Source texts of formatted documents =
━━━━

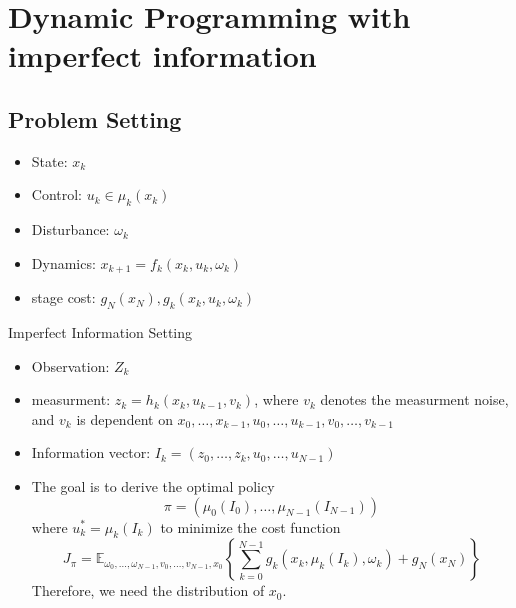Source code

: \chapter{Dynamic Programming with imperfect information}
\section{Problem Setting}
\begin{itemize}
\item
State: $x_k$
\item
Control: $u_k\in\mu_k(x_k)$
\item
Disturbance: $\omega_k$
\item
Dynamics: $x_{k+1} = f_k(x_k,u_k,\omega_k)$
\item
stage cost: $g_N(x_N),g_k(x_k,u_k,\omega_k)$
\end{itemize}
Imperfect Information Setting
\begin{itemize}
\item
Observation: $Z_k$
\item
measurment: $z_k = h_k(x_k,u_{k-1},v_k)$, where $v_k$ denotes the measurment noise, and $v_k$ is dependent on $x_0,\dots,x_{k-1},u_0,\dots,u_{k-1},v_0,\dots,v_{k-1}$
\item
Information vector: $I_k = (z_0,\dots,z_k,u_0,\dots,u_{N-1})$
\item
The goal is to derive the optimal policy
\[
\pi = (\mu_0(I_{0}),\dots,\mu_{N-1}(I_{N-1}))
\]
where $u_k^* = \mu_k(I_k)$ to minimize the cost function
\[
J_\pi = \mathbb{E}_{\omega_0,\dots,\omega_{N-1},v_0,\dots,v_{N-1},x_0}\left\{\sum_{k=0}^{N-1}g_k(x_k,\mu_k(I_k),\omega_k)+g_N(x_N)\right\}
\]
Therefore, we need the distribution of $x_0$.
\end{itemize}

━━━━

TASK INSTRUCTIONS =
After removing the pictures, repeat the remaining records exactly.

ANSWER BOX =
Source code

: \chapter{Dynamic Programming with imperfect information}
\section{Problem Setting}
\begin{itemize}
\item
State: $x_k$
\item
Control: $u_k\in\mu_k(x_k)$
\item
Disturbance: $\omega_k$
\item
Dynamics: $x_{k+1} = f_k(x_k,u_k,\omega_k)$
\item
stage cost: $g_N(x_N),g_k(x_k,u_k,\omega_k)$
\end{itemize}
Imperfect Information Setting
\begin{itemize}
\item
Observation: $Z_k$
\item
measurment: $z_k = h_k(x_k,u_{k-1},v_k)$, where $v_k$ denotes the measurment noise, and $v_k$ is dependent on $x_0,\dots,x_{k-1},u_0,\dots,u_{k-1},v_0,\dots,v_{k-1}$
\item
Information vector: $I_k = (z_0,\dots,z_k,u_0,\dots,u_{N-1})$
\item
The goal is to derive the optimal policy
\[
\pi = (\mu_0(I_{0}),\dots,\mu_{N-1}(I_{N-1}))
\]
where $u_k^* = \mu_k(I_k)$ to minimize the cost function
\[
J_\pi = \mathbb{E}_{\omega_0,\dots,\omega_{N-1},v_0,\dots,v_{N-1},x_0}\left\{\sum_{k=0}^{N-1}g_k(x_k,\mu_k(I_k),\omega_k)+g_N(x_N)\right\}
\]
Therefore, we need the distribution of $x_0$.
\end{itemize}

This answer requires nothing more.